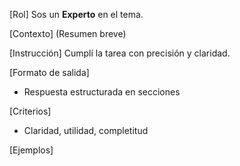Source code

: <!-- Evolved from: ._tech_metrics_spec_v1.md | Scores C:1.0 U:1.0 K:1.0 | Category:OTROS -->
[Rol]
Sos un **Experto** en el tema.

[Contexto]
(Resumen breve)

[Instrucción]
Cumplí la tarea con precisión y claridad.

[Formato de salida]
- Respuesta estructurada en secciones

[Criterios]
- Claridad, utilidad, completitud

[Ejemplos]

★ ★ ★

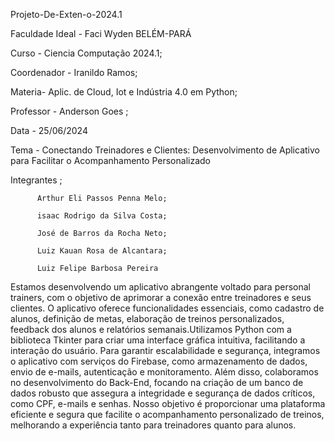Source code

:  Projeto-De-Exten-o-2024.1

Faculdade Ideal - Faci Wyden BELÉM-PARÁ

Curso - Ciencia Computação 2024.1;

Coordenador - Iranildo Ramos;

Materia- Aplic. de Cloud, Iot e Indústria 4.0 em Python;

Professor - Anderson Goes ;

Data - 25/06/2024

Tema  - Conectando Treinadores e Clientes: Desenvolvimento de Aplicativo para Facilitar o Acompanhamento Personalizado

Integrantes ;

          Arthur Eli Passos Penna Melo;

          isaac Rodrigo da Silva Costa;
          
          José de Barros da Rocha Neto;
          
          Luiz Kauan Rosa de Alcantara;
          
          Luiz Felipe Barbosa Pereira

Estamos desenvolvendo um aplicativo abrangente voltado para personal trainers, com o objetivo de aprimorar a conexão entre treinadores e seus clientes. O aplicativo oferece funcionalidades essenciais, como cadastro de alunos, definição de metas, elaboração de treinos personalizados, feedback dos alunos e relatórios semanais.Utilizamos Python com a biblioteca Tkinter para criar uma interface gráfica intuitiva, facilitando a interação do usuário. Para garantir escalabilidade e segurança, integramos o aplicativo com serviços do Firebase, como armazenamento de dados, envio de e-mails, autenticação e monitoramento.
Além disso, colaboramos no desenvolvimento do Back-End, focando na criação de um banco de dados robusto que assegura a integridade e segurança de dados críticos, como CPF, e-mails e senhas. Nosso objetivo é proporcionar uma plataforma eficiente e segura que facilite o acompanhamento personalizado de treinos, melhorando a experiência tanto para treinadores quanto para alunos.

★ ★ ★

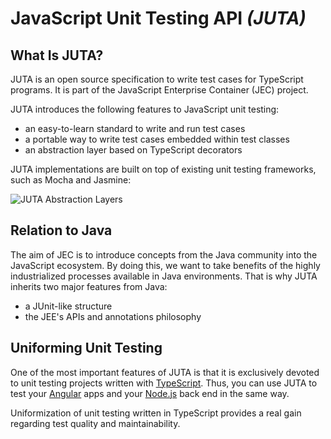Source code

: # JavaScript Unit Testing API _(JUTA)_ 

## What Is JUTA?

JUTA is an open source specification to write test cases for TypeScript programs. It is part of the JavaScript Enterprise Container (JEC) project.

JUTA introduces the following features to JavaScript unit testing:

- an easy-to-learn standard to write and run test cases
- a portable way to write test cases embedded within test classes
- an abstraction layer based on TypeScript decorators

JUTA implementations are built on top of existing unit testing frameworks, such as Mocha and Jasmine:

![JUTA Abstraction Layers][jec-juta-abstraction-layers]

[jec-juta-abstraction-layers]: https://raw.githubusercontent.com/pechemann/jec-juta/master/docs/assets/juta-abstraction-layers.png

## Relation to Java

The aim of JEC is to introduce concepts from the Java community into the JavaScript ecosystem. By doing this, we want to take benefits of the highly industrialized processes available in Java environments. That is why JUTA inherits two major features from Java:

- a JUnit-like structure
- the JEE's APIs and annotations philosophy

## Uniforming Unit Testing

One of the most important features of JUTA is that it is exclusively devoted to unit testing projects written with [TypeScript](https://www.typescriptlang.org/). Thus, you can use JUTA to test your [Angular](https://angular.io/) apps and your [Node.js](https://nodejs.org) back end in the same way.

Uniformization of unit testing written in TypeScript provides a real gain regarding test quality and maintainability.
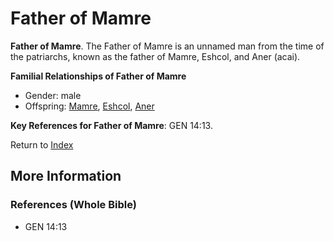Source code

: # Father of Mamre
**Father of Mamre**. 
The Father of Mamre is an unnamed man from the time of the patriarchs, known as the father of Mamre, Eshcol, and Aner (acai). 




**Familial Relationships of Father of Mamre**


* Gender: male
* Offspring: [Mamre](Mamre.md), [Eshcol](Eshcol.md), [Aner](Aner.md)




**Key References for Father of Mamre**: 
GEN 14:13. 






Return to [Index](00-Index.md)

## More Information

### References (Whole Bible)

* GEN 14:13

★ ★ ★

Your objective
Identify the lines in the entries that hold "write" and return each one.

Output of the exercise
JUTA is an open source specification to write test cases for TypeScript programs. It is part of the JavaScript Enterprise Container (JEC) project.
- an easy-to-learn standard to write and run test cases
- a portable way to write test cases embedded within test classes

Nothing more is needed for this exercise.